Chuva orográfica pode trazer precipitação por vezes localmente forte a intensa entre hoje e sábado no litoral de São Paulo e no estado do Rio de Janeiro com o fluxo de ar úmido e frio vindo do oceano que vai encontrar a Serra do Mar.

FERNANDO FRAZÃO/AGÊNCIA BRASIL/EBC
O tempo segue instável na Baixada Santista e outros pontos do Litoral de São Paulo hoje (22), amanhã (23) e ainda durante o sábado (24) e o domingo (25).
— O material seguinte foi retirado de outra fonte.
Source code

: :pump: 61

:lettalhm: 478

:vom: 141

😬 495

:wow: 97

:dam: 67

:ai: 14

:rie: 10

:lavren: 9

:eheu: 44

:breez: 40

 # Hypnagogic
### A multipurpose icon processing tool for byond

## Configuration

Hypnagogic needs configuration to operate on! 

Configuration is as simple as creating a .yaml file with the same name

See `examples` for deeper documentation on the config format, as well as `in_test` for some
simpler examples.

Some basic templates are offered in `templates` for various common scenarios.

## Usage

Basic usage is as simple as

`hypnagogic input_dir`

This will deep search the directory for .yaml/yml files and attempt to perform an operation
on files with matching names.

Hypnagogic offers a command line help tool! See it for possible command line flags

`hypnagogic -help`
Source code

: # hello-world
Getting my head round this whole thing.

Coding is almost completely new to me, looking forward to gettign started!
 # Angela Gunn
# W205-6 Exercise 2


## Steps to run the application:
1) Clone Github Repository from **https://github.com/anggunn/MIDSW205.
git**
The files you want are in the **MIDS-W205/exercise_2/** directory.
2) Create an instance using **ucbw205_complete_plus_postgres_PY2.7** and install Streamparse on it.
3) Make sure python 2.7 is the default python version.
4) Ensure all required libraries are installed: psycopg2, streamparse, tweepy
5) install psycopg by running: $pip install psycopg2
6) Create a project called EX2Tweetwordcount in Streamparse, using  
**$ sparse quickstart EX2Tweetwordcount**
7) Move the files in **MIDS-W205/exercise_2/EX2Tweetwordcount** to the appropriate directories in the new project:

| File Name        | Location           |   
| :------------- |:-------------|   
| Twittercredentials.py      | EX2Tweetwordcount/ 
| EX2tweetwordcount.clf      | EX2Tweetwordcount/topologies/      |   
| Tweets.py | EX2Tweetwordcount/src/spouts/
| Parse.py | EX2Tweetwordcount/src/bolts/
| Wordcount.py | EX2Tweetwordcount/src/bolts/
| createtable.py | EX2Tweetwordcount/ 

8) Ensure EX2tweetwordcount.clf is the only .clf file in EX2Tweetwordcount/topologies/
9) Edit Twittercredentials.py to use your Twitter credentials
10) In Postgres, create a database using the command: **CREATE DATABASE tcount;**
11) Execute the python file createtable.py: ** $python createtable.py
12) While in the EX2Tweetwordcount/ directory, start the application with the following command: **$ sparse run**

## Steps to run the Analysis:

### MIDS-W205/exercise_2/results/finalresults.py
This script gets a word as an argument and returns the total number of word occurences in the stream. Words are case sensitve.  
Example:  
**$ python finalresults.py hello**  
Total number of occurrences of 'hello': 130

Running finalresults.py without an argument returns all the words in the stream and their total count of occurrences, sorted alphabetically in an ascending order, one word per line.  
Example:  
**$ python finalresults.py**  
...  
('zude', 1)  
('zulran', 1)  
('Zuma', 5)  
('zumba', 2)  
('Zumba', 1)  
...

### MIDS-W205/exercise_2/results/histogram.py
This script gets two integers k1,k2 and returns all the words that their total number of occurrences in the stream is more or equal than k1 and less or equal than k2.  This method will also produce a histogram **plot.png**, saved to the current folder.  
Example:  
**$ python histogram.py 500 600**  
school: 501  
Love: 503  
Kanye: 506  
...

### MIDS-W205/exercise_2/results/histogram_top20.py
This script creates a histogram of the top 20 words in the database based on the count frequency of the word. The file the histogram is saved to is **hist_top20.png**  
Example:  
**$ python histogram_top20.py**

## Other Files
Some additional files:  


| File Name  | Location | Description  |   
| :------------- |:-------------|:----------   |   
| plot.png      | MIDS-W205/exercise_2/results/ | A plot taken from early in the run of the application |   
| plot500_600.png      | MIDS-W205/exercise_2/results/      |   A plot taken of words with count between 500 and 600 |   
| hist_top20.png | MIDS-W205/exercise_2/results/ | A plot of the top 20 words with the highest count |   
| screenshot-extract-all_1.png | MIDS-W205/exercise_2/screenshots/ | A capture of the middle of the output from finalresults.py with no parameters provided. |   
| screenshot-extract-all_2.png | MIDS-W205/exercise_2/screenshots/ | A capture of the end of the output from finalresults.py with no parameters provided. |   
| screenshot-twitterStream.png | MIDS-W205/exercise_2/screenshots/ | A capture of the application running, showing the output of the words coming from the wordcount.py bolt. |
Tempo mais fechado e com maior instabilidade nesta quinta e na sexta enquanto no fim de semana podem ocorrer momentos de melhoria.
Assim, o litoral de São Paulo deve ter ainda mais chuva, e que em alguns pontos pode ser forte, que vai se somar aos volumes já elevados de precipitação registrados até agora na semana.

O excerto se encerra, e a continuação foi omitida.